Problem to work on: There is one span to output from the data below: the lines starting at the line with "- _playtester_ - Junior, St. Mark's" and ending at the line with "Winn Science Center.". Output it exactly, ends included, nothing more.

** Given information follows **

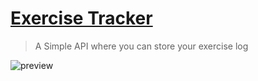 # [Exercise Tracker](https://www.freecodecamp.org/learn/apis-and-microservices/apis-and-microservices-projects/exercise-tracker)

> A Simple API where you can store your exercise log

![preview](https://drive.google.com/uc?id=18n5MHiwn-ay52YTLGbQhs6a2CYKb-TZC)
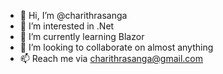 - 👋 Hi, I’m @charithrasanga
- 👀 I’m interested in .Net
- 🌱 I’m currently learning Blazor
- 💞️ I’m looking to collaborate on almost anything
- 📫 Reach me via charithrasanga@gmail.com

<!---
charithrasanga/charithrasanga is a ✨ special ✨ repository because its `README.md` (this file) appears on your GitHub profile.
You can click the Preview link to take a look at your changes.
--->
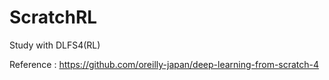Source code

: # ScratchRL
Study with DLFS4(RL)

Reference : https://github.com/oreilly-japan/deep-learning-from-scratch-4
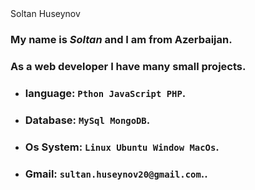 <div className="tag-name"><i className="fas fa-user"></i> Soltan <span>Huseynov</span></div>

### My name is *Soltan* and I am from Azerbaijan.</br>
### As a **web developer** I have many small projects.</br>
- ### language: `Pthon JavaScript PHP`.</br>
- ### Database: `MySql MongoDB`.</br>
- ### Os System: `Linux Ubuntu Window MacOs`.
- ### Gmail: `sultan.huseynov20@gmail.com`..

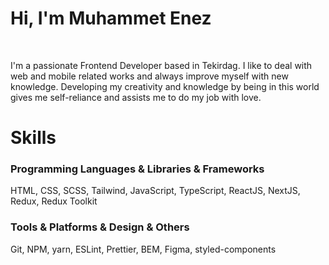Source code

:<h1 align="left">Hi, I'm Muhammet Enez</h1>
<br/>
<p align="left">I'm a passionate Frontend Developer based in Tekirdag. I like to deal with web and mobile related works and always improve myself with new knowledge. Developing my creativity and knowledge by being in this world gives me self-reliance and assists me to do my job with love.</p>
<h1>Skills</h1>
<h3>Programming Languages & Libraries & Frameworks</h3>
<p>HTML, CSS, SCSS, Tailwind, JavaScript, TypeScript, ReactJS, NextJS, Redux, Redux Toolkit</p>
<h3>Tools & Platforms & Design & Others</h3>
<p>Git, NPM, yarn, ESLint, Prettier, BEM, Figma, styled-components</p>





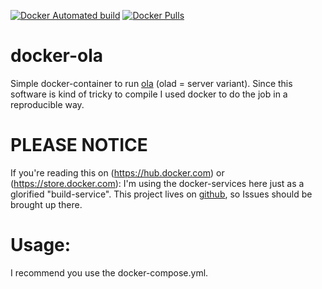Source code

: [![Docker Automated build](https://img.shields.io/docker/automated/s1lvester/docker-ola.svg)]()
[![Docker Pulls](https://img.shields.io/docker/pulls/s1lvester/docker-ola.svg)]()

# docker-ola
Simple docker-container to run [ola](https://github.com/OpenLightningProject/ola) (olad = server variant). Since this software is kind of tricky to compile I used docker to do the job in a reproducible way. 

# PLEASE NOTICE
If you're reading this on (https://hub.docker.com) or (https://store.docker.com): I'm using the docker-services here just as a glorified "build-service". This project lives on [github](https://github.com/s1lvester/docker-ola), so Issues should be brought up there.

# Usage:
I recommend you use the docker-compose.yml. 

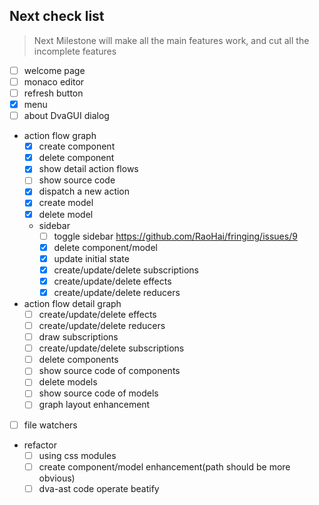 ## Next check list

> Next Milestone will make all the main features work, and cut all the incomplete features

- [ ] welcome page
- [ ] monaco editor
- [ ] refresh button
- [x] menu
- [ ] about DvaGUI dialog
- action flow graph
  - [x] create component
  - [x] delete component
  - [x] show detail action flows
  - [ ] show source code
  - [x] dispatch a new action
  - [x] create model
  - [x] delete model
  - sidebar
    - [ ] toggle sidebar https://github.com/RaoHai/fringing/issues/9
    - [x] delete component/model
    - [x] update initial state
    - [x] create/update/delete subscriptions
    - [x] create/update/delete effects
    - [x] create/update/delete reducers
- action flow detail graph
  - [ ] create/update/delete effects
  - [ ] create/update/delete reducers
  - [ ] draw subscriptions
  - [ ] create/update/delete subscriptions
  - [ ] delete components
  - [ ] show source code of components
  - [ ] delete models
  - [ ] show source code of models
  - [ ] graph layout enhancement
- [ ] file watchers
- refactor
  - [ ] using css modules
  - [ ] create component/model enhancement(path should be more obvious)
  - [ ] dva-ast code operate beatify
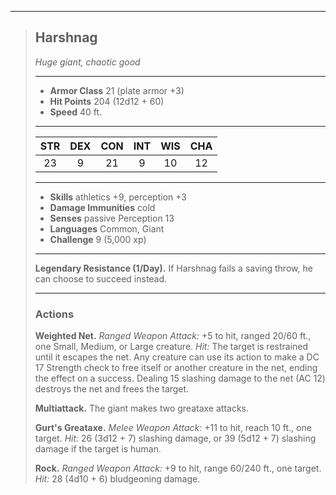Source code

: ***
> ## Harshnag
> *Huge giant, chaotic good*
> 
> ***
> 
> - **Armor Class** 21 (plate armor +3)
> - **Hit Points** 204 (12d12 + 60)
> - **Speed** 40 ft.
> 
> ***
> 
> |STR|DEX|CON|INT|WIS|CHA|
> |:---:|:---:|:---:|:---:|:---:|:---:|
> |23|9|21|9|10|12|
> 
> ***
> 
> - **Skills** athletics +9, perception +3
> - **Damage Immunities** cold
> - **Senses** passive Perception 13
> - **Languages** Common, Giant
> - **Challenge** 9 (5,000 xp)
> 
> ***
> 
> **Legendary Resistance (1/Day).** If Harshnag fails a saving throw, he can choose to succeed instead.
> 
> ***
> 
> ### Actions
> **Weighted Net.** *Ranged Weapon Attack:* +5 to hit, ranged 20/60 ft., one Small, Medium, or Large creature. *Hit:* The target is restrained until it escapes the net. Any creature can use its action to make a DC 17 Strength check to free itself or another creature in the net, ending the effect on a success. Dealing 15 slashing damage to the net (AC 12) destroys the net and frees the target.
> 
> **Multiattack.** The giant makes two greataxe attacks.
> 
> **Gurt's Greataxe.** *Melee Weapon Attack:* +11 to hit, reach 10 ft., one target. *Hit:* 26 (3d12 + 7) slashing damage, or 39 (5d12 + 7) slashing damage if the target is human.
> 
> **Rock.** *Ranged Weapon Attack:* +9 to hit, range 60/240 ft., one target. *Hit:* 28 (4d10 + 6) bludgeoning damage.
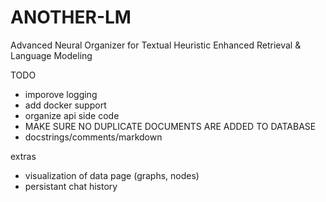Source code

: # ANOTHER-LM
Advanced Neural Organizer for Textual Heuristic Enhanced Retrieval &amp; Language Modeling

TODO
- imporove logging
- add docker support
- organize api side code
- MAKE SURE NO DUPLICATE DOCUMENTS ARE ADDED TO DATABASE
- docstrings/comments/markdown

extras
- visualization of data page (graphs, nodes)
- persistant chat history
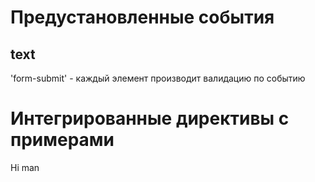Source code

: # Предустановленные события
## text
'form-submit' - каждый элемент производит валидацию по событию


# Интегрированные директивы с примерами 
<nice-button class="btn-blue" ng-click="">Hi man</nice-button>

<text ng-model="main.hello" label="name" color="blue"></text>
<text ng-model="main.hello" label="name" color="blue"></text>
<text class="required" ng-model="main.hello" label="name" color="blue" validate="login.emailIsValid" isValid="login.emailValid"></text>

<text ng-model="main.hello" type="password" label="name" color="blue"></text>

<checkbox ng-model="main.boolean"></checkbox>

<select-box ng-model="main.hello" items="{{ main.list }}"></select-box>


<text-area ng-model="main.hello" label="name"></text-area>
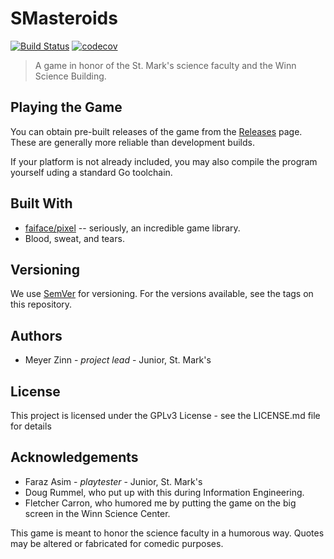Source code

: # SMasteroids

[![Build Status](https://travis-ci.org/20zinnm/smasteroids.svg?branch=master)](https://travis-ci.org/20zinnm/smasteroids) [![codecov](https://codecov.io/gh/20zinnm/smasteroids/branch/master/graph/badge.svg)](https://codecov.io/gh/20zinnm/smasteroids)

> A game in honor of the St. Mark's science faculty and the Winn Science Building.

## Playing the Game

You can obtain pre-built releases of the game from the [Releases](https://github.com/20zinnm/smasteroids/releases) page. These are generally more reliable than development builds.

If your platform is not already included, you may also compile the program yourself uding a standard Go toolchain.

## Built With

* [faiface/pixel](https://github.com/faiface/pixel) -- seriously, an incredible game library.
* Blood, sweat, and tears.

## Versioning

We use [SemVer](http://semver.org/) for versioning. For the versions available, see the tags on this repository.

## Authors

* Meyer Zinn - _project lead_ - Junior, St. Mark's

## License

This project is licensed under the GPLv3 License - see the LICENSE.md file for details

## Acknowledgements

* Faraz Asim - _playtester_ - Junior, St. Mark's
* Doug Rummel, who put up with this during Information Engineering.
* Fletcher Carron, who humored me by putting the game on the big screen in the Winn Science Center.

This game is meant to honor the science faculty in a humorous way. Quotes may be altered or fabricated for comedic purposes.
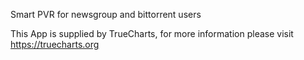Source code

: 

Smart PVR for newsgroup and bittorrent users

This App is supplied by TrueCharts, for more information please visit https://truecharts.org
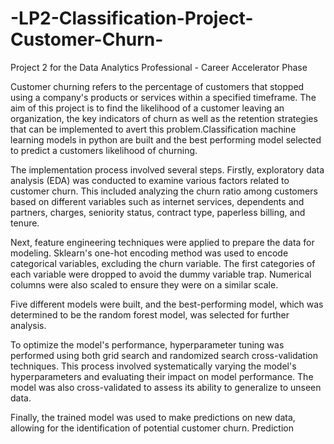 # -LP2-Classification-Project-Customer-Churn-
Project 2 for the Data Analytics Professional - Career Accelerator Phase

Customer churning refers to the percentage of customers that stopped using a company's products or services within a specified timeframe. The aim of this project is to find the likelihood of a customer leaving an organization, the key indicators of churn as well as the retention strategies that can be implemented to avert this problem.Classification machine learning models in python are built and the best performing model selected to predict a customers likelihood of churning.

The implementation process involved several steps. Firstly, exploratory data analysis (EDA) was conducted to examine various factors related to customer churn. This included analyzing the churn ratio among customers based on different variables such as internet services, dependents and partners, charges, seniority status, contract type, paperless billing, and tenure.

Next, feature engineering techniques were applied to prepare the data for modeling. Sklearn's one-hot encoding method was used to encode categorical variables, excluding the churn variable. The first categories of each variable were dropped to avoid the dummy variable trap. Numerical columns were also scaled to ensure they were on a similar scale.

Five different models were built, and the best-performing model, which was determined to be the random forest model, was selected for further analysis.

To optimize the model's performance, hyperparameter tuning was performed using both grid search and randomized search cross-validation techniques. This process involved systematically varying the model's hyperparameters and evaluating their impact on model performance. The model was also cross-validated to assess its ability to generalize to unseen data.

Finally, the trained model was used to make predictions on new data, allowing for the identification of potential customer churn.
Prediction


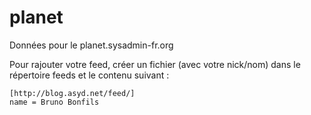 planet
======

Données pour le planet.sysadmin-fr.org

Pour rajouter votre feed, créer un fichier (avec votre nick/nom) dans le répertoire feeds et le contenu suivant :

	[http://blog.asyd.net/feed/]
	name = Bruno Bonfils
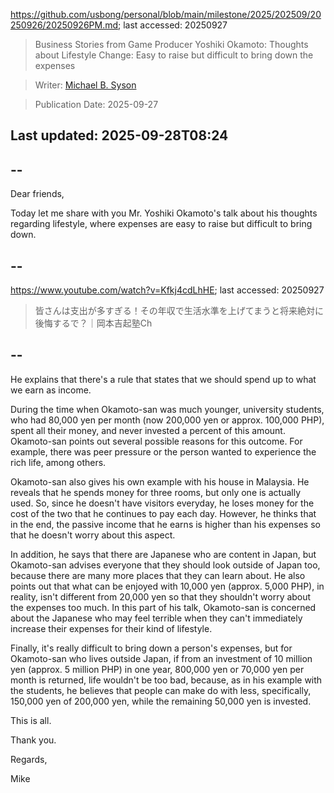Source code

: https://github.com/usbong/personal/blob/main/milestone/2025/202509/20250926/20250926PM.md; last accessed: 20250927

> Business Stories from Game Producer Yoshiki Okamoto: Thoughts about Lifestyle Change: Easy to raise but difficult to bring down the expenses

> Writer: [Michael B. Syson](https://www.linkedin.com/in/michaelsyson/)

> Publication Date: 2025-09-27

## Last updated: 2025-09-28T08:24

## --

Dear friends,

Today let me share with you Mr. Yoshiki Okamoto's talk about his thoughts regarding lifestyle, where expenses are easy to raise but difficult to bring down.

## --

https://www.youtube.com/watch?v=Kfkj4cdLhHE; last accessed: 20250927

> 皆さんは支出が多すぎる！その年収で生活水準を上げてまうと将来絶対に後悔するで？｜岡本吉起塾Ch

## --

He explains that there's a rule that states that we should spend up to what we earn as income. 

During the time when Okamoto-san was much younger, university students, who had 80,000 yen per month (now 200,000 yen or approx. 100,000 PHP), spent all their money, and never invested a percent of this amount. Okamoto-san points out several possible reasons for this outcome. For example, there was peer pressure or the person wanted to experience the rich life, among others.

Okamoto-san also gives his own example with his house in Malaysia. He reveals that he spends money for three rooms, but only one is actually used. So, since he doesn't have visitors everyday, he loses money for the cost of the two that he continues to pay each day. However, he thinks that in the end, the passive income that he earns is higher than his expenses so that he doesn't worry about this aspect.

In addition, he says that there are Japanese who are content in Japan, but Okamoto-san advises everyone that they should look outside of Japan too, because there are many more places that they can learn about. He also points out that what can be enjoyed with 10,000 yen (approx. 5,000 PHP), in reality, isn't different from 20,000 yen so that they shouldn't worry about the expenses too much. In this part of his talk, Okamoto-san is concerned about the Japanese who may feel terrible when they can't immediately increase their expenses for their kind of lifestyle.

Finally, it's really difficult to bring down a person's expenses, but for Okamoto-san who lives outside Japan, if from an investment of 10 million yen (approx. 5 million PHP) in one year, 800,000 yen or 70,000 yen per month is returned, life wouldn't be too bad, because, as in his example with the students, he believes that people can make do with less, specifically, 150,000 yen of 200,000 yen, while the remaining 50,000 yen is invested.

This is all.

Thank you.

Regards,

Mike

** End of Given information **

Solution to this task:
* Faraz Asim - _playtester_ - Junior, St. Mark's
* Doug Rummel, who put up with this during Information Engineering.
* Fletcher Carron, who humored me by putting the game on the big screen in the Winn Science Center.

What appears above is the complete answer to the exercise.